Distilled through Elia Kazan (in what would be his final directing effort) Fitzgerald’s view of Hollywood in The Last Tycoon is both as jaded and as poetic as one might expect given the author’s storytelling sensibilities. The movie is at its most pointed when it focuses on the business side of moviemaking and the way those in charge viewed the industry. An unforgettable moment sees a key studio figure played by Robert Mitchum saying writers will never be unionized. “They hate each other’s guts,” he says “They’ll sell each other out for a nickel.” Scenes like these are balanced with more human ones, such as the sub-plot showing Rodriguez (Tony Curtis), a once-famous leading man facing insecurity and vulnerability because of his age.

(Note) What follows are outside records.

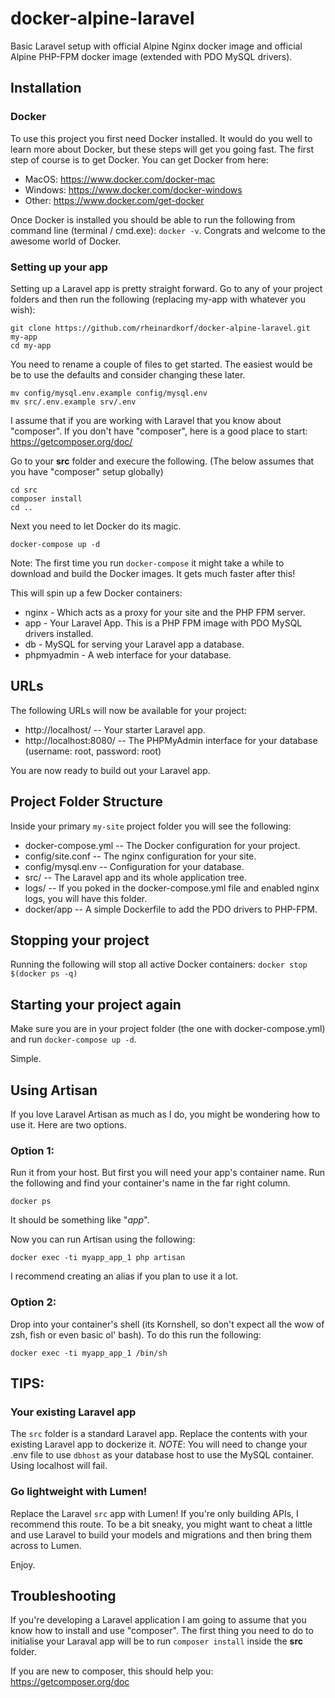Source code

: # docker-alpine-laravel
Basic Laravel setup with official Alpine Nginx docker image and official Alpine PHP-FPM docker image (extended with PDO MySQL drivers).

## Installation

### Docker

To use this project you first need Docker installed. It would do you well to learn more about Docker, but these steps will get
you going fast. The first step of course is to get Docker. You can get Docker from here:

* MacOS: https://www.docker.com/docker-mac
* Windows: https://www.docker.com/docker-windows
* Other: https://www.docker.com/get-docker

Once Docker is installed you should be able to run the following from command line (terminal / cmd.exe):  `docker -v`. Congrats
and welcome to the awesome world of Docker.

### Setting up your app

Setting up a Laravel app is pretty straight forward. Go to any of your project folders and then run the following (replacing my-app with whatever you wish):

```
git clone https://github.com/rheinardkorf/docker-alpine-laravel.git my-app
cd my-app
```

You need to rename a couple of files to get started. The easiest would be be to use the defaults and consider changing these later.

```
mv config/mysql.env.example config/mysql.env
mv src/.env.example srv/.env
```

I assume that if you are working with Laravel that you know about "composer". If you don't have "composer", here is a good place to start: https://getcomposer.org/doc/

Go to your **src** folder and execure the following. (The below assumes that you have "composer" setup globally)

```
cd src
composer install
cd ..
```

Next you need to let Docker do its magic.

```
docker-compose up -d
```

Note: The first time you run `docker-compose` it might take a while to download and build the Docker images. It gets much faster after this!

This will spin up a few Docker containers:

* nginx - Which acts as a proxy for your site and the PHP FPM server.
* app - Your Laravel App. This is a PHP FPM image with PDO MySQL drivers installed.
* db - MySQL for serving your Laravel app a database.
* phpmyadmin - A web interface for your database.

## URLs

The following URLs will now be available for your project:

* http://localhost/ -- Your starter Laravel app.
* http://localhost:8080/ -- The PHPMyAdmin interface for your database (username: root, password: root)

You are now ready to build out your Laravel app.

## Project Folder Structure

Inside your primary `my-site` project folder you will see the following:

* docker-compose.yml -- The Docker configuration for your project.
* config/site.conf -- The nginx configuration for your site.
* config/mysql.env -- Configuration for your database.
* src/ -- The Laravel app and its whole application tree.
* logs/ -- If you poked in the docker-compose.yml file and enabled nginx logs, you will have this folder.
* docker/app -- A simple Dockerfile to add the PDO drivers to PHP-FPM.

## Stopping your project

Running the following will stop all active Docker containers: `docker stop $(docker ps -q)`

## Starting your project again

Make sure you are in your project folder (the one with docker-compose.yml) and run `docker-compose up -d`.

Simple.

## Using Artisan

If you love Laravel Artisan as much as I do, you might be wondering how to use it. Here are two options.

### Option 1:

Run it from your host. But first you will need your app's container name. Run the following and find your container's name in the far right column.

```
docker ps
```

It should be something like "<foldername>_app_<number>".

Now you can run Artisan using the following:

```
docker exec -ti myapp_app_1 php artisan
```
I recommend creating an alias if you plan to use it a lot.

### Option 2:
Drop into your container's shell (its Kornshell, so don't expect all the wow of zsh, fish or even basic ol' bash). To do this run the following:

```
docker exec -ti myapp_app_1 /bin/sh
```

## TIPS:

### Your existing Laravel app
The `src` folder is a standard Laravel app. Replace the contents with your existing Laravel app to dockerize it.
*NOTE*: You will need to change your .env file to use `dbhost` as your database host to use the MySQL container. Using localhost will fail.

### Go lightweight with Lumen!
Replace the Laravel `src` app with Lumen! If you're only building APIs, I recommend this route. To be a bit sneaky, you might want to cheat a little and use Laravel to build your models and migrations and then bring them across to Lumen.

Enjoy.

## Troubleshooting
If you're developing a Laravel application I am going to assume that you know how to install and use "composer". The first thing you need to do to initialise your Laraval app will be to run `composer install` inside the **src** folder.

If you are new to composer, this should help you: https://getcomposer.org/doc
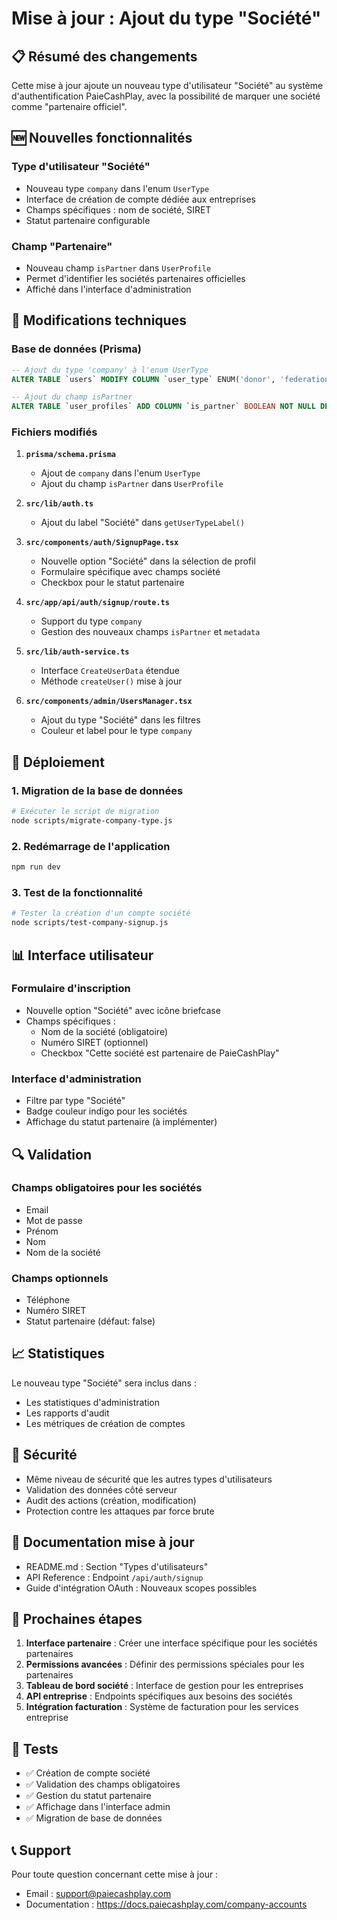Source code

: # Mise à jour : Ajout du type "Société"

## 📋 Résumé des changements

Cette mise à jour ajoute un nouveau type d'utilisateur "Société" au système d'authentification PaieCashPlay, avec la possibilité de marquer une société comme "partenaire officiel".

## 🆕 Nouvelles fonctionnalités

### Type d'utilisateur "Société"
- Nouveau type `company` dans l'enum `UserType`
- Interface de création de compte dédiée aux entreprises
- Champs spécifiques : nom de société, SIRET
- Statut partenaire configurable

### Champ "Partenaire"
- Nouveau champ `isPartner` dans `UserProfile`
- Permet d'identifier les sociétés partenaires officielles
- Affiché dans l'interface d'administration

## 🔧 Modifications techniques

### Base de données (Prisma)
```sql
-- Ajout du type 'company' à l'enum UserType
ALTER TABLE `users` MODIFY COLUMN `user_type` ENUM('donor', 'federation', 'club', 'player', 'company') NOT NULL;

-- Ajout du champ isPartner
ALTER TABLE `user_profiles` ADD COLUMN `is_partner` BOOLEAN NOT NULL DEFAULT FALSE;
```

### Fichiers modifiés
1. **`prisma/schema.prisma`**
   - Ajout de `company` dans l'enum `UserType`
   - Ajout du champ `isPartner` dans `UserProfile`

2. **`src/lib/auth.ts`**
   - Ajout du label "Société" dans `getUserTypeLabel()`

3. **`src/components/auth/SignupPage.tsx`**
   - Nouvelle option "Société" dans la sélection de profil
   - Formulaire spécifique avec champs société
   - Checkbox pour le statut partenaire

4. **`src/app/api/auth/signup/route.ts`**
   - Support du type `company`
   - Gestion des nouveaux champs `isPartner` et `metadata`

5. **`src/lib/auth-service.ts`**
   - Interface `CreateUserData` étendue
   - Méthode `createUser()` mise à jour

6. **`src/components/admin/UsersManager.tsx`**
   - Ajout du type "Société" dans les filtres
   - Couleur et label pour le type `company`

## 🚀 Déploiement

### 1. Migration de la base de données
```bash
# Exécuter le script de migration
node scripts/migrate-company-type.js
```

### 2. Redémarrage de l'application
```bash
npm run dev
```

### 3. Test de la fonctionnalité
```bash
# Tester la création d'un compte société
node scripts/test-company-signup.js
```

## 📊 Interface utilisateur

### Formulaire d'inscription
- Nouvelle option "Société" avec icône briefcase
- Champs spécifiques :
  - Nom de la société (obligatoire)
  - Numéro SIRET (optionnel)
  - Checkbox "Cette société est partenaire de PaieCashPlay"

### Interface d'administration
- Filtre par type "Société"
- Badge couleur indigo pour les sociétés
- Affichage du statut partenaire (à implémenter)

## 🔍 Validation

### Champs obligatoires pour les sociétés
- Email
- Mot de passe
- Prénom
- Nom
- Nom de la société

### Champs optionnels
- Téléphone
- Numéro SIRET
- Statut partenaire (défaut: false)

## 📈 Statistiques

Le nouveau type "Société" sera inclus dans :
- Les statistiques d'administration
- Les rapports d'audit
- Les métriques de création de comptes

## 🔐 Sécurité

- Même niveau de sécurité que les autres types d'utilisateurs
- Validation des données côté serveur
- Audit des actions (création, modification)
- Protection contre les attaques par force brute

## 📝 Documentation mise à jour

- README.md : Section "Types d'utilisateurs"
- API Reference : Endpoint `/api/auth/signup`
- Guide d'intégration OAuth : Nouveaux scopes possibles

## 🎯 Prochaines étapes

1. **Interface partenaire** : Créer une interface spécifique pour les sociétés partenaires
2. **Permissions avancées** : Définir des permissions spéciales pour les partenaires
3. **Tableau de bord société** : Interface de gestion pour les entreprises
4. **API entreprise** : Endpoints spécifiques aux besoins des sociétés
5. **Intégration facturation** : Système de facturation pour les services entreprise

## 🐛 Tests

- ✅ Création de compte société
- ✅ Validation des champs obligatoires
- ✅ Gestion du statut partenaire
- ✅ Affichage dans l'interface admin
- ✅ Migration de base de données

## 📞 Support

Pour toute question concernant cette mise à jour :
- Email : support@paiecashplay.com
- Documentation : https://docs.paiecashplay.com/company-accounts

But The Last Tycoon eventually slows the industry commentary down and chooses to focus on the love story at hand. Much of the movie’s latter half sees Monroe not only pursuing the romance with Kathleen but also desperately looking for something real after living in the movies for so long. Watching Monroe try to escape his Hollywood existence while he is starring in the movie that is his life gives The Last Tycoon a slight postmodern slant as well as a tragic sensibility that is unexpected. All of this culminates in an ending that sees Monroe making a movie pitch about the real-life ending he wishes he could have. It’s a poetic final note to end this story about a man who has been molded by Hollywood.
Even though their writing styles were different, both Robbins and Fitzgerald couldn’t help but be true observers of the cultures of their time. It’s no wonder that their name-making approaches to storytelling should have found them in Hollywood at one time or another. They both got there through different means and for different reasons, but still managed to turn their experiences there into some of the most honest and telling documents concerning Tinseltown. Despite their vastly opposing views on Hollywood, neither man’s take (according to these works, at least) seems overly critical or heavily romanticized. In many respects, both films offer up a sort of fly-on-the-wall account of what the picture business was like during the golden age. Even though The Last Tycoon was a prestige hopeful that never was, and The Carpetbaggers was one of the top moneymakers of the year, neither was particularly considered well-respected in its day. But both movies, just like Hollywood itself, continue to live on.
The Carpetbaggers and The Last Tycoon are both available on Blu-Ray and DVD from Kino Lorber.